Regarding cheiloplasty, several surgical protocols have been used, such as the Tennison technique, Millard technique, modified Millard technique, Olekas technique, and Randall technique [28], and researchers have evaluated the outcomes. In our study, we evaluated the Millard and modified Millard techniques for cheiloplasty and our results showed unfavorable outcome with the modified Millard technique for cheiloplasty. Others authors [16, 20, 21, 29] have also found significant differences. Kajii et al. [20] and Alam et al. [21] evaluated Japanese patients with UCLP and found that the modified Millard technique with vomer flap had a poor effect on DAR; this study used a different index. However, in another study, the Millard technique showed tremendous results with narrow clefts, whereas the Tennison technique showed more flexibility with wide clefts [29]. For both esthetic and functional purpose, the Onizuka technique provided high satisfaction not only to the patients but also to the surgeons [16].
For palate repair in UCLP subjects, Von langen beck’s technique, the Bardach technique, the V-Y pushback technique, one-stage palatoplasty, two-stage palatoplasty, three-stage palatoplasty, and Furlow’s technique are usually performed [30]. However, in Bangladesh, the Bardach technique and V-Y pushback technique are commonly used to repair the palate. Both methods involve palatoplasty with exposed surface types. Our results showed that the Bardach technique leads to favorable results without any significant differences for DAR and PM. In a previous study, Alam et al. [21] found the pushback technique to be unfavorable. However, Liao et al. [31] found that the two-flap technique had a better effect on maxillary growth than the vomar flap technique, whereas another study revealed that the two-stage closure with delayed repair technique shows comparatively better maxilla growth [32]. A future study of the Bangladeshi population using other techniques of palatoplasty without exposed surface should try to evaluate treatment outcomes.
Weighing the of all evidence, it should be stated that this study provides new information that both phenotype factors (complete UCLP) and postnatal treatment factors (modified Millard technique of cheiloplasty) are responsible for unfavorable DAR and PM in Bangladeshi UCLP children. These findings were obtained by assessing Bangladeshi UCLP children using the EI, but may be different in other populations. Therefore, we encourage other countries to conduct similar studies.

Conclusion

The present study shows the mean scores of the EI for the DAR and PM were 2.44 and 1.93, respectively. As well as, the complete type of UCLP and the modified Millard techniques of cheiloplasty had a significantly unfavorable effect on both the DAR and PM in UCLP children.

Acknowledgements

RU Grant: 1001/PPSG/812154

Funding

Not applicable.

Availability of data and materials

All data and materials are presented in methods section and results as shown in figures and tables.

Authors’ contributions

SH, MKA and MFK have made the substantial contributions to conception and design, or acquisition of data, or analysis and interpretation of data.
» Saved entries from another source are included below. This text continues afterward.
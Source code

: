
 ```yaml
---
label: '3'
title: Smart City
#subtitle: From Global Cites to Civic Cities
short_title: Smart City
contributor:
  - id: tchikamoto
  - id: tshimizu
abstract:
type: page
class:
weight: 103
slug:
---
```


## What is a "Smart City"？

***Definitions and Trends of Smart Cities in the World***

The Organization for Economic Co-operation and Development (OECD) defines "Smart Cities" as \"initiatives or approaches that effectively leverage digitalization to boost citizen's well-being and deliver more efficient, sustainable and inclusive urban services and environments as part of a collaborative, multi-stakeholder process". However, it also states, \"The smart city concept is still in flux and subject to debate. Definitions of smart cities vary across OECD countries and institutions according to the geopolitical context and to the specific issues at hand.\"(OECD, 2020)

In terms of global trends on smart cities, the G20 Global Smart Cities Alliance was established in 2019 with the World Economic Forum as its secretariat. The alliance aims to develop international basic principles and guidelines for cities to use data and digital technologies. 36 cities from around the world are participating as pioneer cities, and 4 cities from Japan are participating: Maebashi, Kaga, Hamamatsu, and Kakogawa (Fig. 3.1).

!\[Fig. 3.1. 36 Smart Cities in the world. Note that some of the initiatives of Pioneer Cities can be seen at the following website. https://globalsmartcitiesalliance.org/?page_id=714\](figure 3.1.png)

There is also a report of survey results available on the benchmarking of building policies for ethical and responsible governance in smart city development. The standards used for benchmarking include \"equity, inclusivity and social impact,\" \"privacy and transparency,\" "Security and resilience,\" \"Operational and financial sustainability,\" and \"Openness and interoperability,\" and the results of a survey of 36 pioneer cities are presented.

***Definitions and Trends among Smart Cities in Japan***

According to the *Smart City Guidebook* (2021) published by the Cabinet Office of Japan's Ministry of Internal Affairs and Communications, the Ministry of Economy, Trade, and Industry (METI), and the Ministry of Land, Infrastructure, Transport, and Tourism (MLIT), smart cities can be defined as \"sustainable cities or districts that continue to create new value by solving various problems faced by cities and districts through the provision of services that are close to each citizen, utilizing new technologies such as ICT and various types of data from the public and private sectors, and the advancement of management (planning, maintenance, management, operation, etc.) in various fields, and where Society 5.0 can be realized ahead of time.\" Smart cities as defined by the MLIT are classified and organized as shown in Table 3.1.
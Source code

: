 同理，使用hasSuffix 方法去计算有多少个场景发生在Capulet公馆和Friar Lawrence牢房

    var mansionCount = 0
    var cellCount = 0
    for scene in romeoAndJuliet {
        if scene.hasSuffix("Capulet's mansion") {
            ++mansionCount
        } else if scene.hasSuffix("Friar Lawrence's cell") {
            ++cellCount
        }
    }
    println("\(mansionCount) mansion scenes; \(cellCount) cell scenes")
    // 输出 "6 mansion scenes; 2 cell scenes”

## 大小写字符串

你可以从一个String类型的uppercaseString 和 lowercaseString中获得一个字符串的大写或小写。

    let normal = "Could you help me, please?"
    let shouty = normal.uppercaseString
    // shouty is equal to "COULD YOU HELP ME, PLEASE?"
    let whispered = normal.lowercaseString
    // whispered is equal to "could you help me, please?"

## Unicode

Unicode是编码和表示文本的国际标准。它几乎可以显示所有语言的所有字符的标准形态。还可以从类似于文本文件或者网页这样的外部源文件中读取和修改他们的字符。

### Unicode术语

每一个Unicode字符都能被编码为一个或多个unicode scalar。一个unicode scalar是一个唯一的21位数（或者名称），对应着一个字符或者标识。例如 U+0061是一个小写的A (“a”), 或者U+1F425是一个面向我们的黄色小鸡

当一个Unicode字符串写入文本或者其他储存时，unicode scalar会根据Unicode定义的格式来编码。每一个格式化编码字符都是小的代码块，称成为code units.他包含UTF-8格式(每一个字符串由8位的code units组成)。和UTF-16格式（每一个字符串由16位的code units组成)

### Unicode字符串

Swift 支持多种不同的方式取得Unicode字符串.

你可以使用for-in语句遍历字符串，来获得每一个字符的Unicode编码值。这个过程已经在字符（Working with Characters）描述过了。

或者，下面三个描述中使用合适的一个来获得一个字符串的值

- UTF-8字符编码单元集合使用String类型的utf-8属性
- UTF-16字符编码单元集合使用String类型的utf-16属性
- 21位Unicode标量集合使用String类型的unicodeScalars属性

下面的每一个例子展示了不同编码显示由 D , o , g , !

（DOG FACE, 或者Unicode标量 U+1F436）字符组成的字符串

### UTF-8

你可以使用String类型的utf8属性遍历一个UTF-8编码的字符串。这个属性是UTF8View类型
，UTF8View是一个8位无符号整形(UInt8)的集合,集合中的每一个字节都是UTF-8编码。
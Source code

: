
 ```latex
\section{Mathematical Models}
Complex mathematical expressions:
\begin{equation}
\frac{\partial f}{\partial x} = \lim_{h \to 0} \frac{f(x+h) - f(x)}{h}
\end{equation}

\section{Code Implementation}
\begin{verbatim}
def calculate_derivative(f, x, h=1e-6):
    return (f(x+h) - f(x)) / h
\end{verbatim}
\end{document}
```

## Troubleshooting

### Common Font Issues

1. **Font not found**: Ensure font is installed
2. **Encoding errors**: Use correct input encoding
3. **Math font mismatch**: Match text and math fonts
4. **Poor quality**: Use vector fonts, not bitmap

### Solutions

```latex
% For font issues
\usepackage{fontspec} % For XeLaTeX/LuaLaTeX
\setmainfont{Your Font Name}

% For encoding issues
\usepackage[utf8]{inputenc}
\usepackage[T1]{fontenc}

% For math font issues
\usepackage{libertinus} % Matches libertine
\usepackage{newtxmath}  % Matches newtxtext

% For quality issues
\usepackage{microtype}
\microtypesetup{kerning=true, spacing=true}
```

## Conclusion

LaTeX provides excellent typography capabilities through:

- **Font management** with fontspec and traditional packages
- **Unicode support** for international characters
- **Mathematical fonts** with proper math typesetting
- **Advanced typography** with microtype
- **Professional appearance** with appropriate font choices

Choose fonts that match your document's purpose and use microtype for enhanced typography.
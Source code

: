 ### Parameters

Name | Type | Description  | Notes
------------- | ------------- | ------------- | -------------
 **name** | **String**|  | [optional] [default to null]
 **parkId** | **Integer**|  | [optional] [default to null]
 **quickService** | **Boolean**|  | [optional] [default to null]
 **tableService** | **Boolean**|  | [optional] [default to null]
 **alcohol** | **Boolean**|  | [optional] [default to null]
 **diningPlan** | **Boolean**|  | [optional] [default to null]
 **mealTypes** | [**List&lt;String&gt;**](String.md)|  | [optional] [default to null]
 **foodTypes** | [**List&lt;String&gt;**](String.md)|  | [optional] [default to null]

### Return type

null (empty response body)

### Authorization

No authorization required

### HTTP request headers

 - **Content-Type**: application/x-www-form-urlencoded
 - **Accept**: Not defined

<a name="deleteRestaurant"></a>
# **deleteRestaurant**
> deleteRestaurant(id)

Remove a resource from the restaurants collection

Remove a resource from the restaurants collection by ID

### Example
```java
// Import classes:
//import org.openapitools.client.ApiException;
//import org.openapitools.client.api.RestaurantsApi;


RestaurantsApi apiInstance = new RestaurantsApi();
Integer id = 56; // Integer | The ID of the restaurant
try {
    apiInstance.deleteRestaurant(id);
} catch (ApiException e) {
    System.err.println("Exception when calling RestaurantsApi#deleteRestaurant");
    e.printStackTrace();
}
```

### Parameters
SH, MKA and MFK have been involved in drafting the manuscript or revising it critically for important intellectual content. SH, MKA and MFK have given final approval of the version to be published. ** SH and MKA contributes equally in the study.

Competing interests

The authors declare that they have no competing interests.
Not applicable.
All participants’ parents provide written informed consent prior to the surgeries. All study models and patient’s history was taken from the record archive of a renowned hospital of Bangladesh with the proper permission from hospital management. All experiment, analysis and measurements were done at Universiti Sains Malaysia. This study approved by Ethical Committee of the Hospital Universiti Sains Malaysia (HUSM) [USM/JEPem/15020039].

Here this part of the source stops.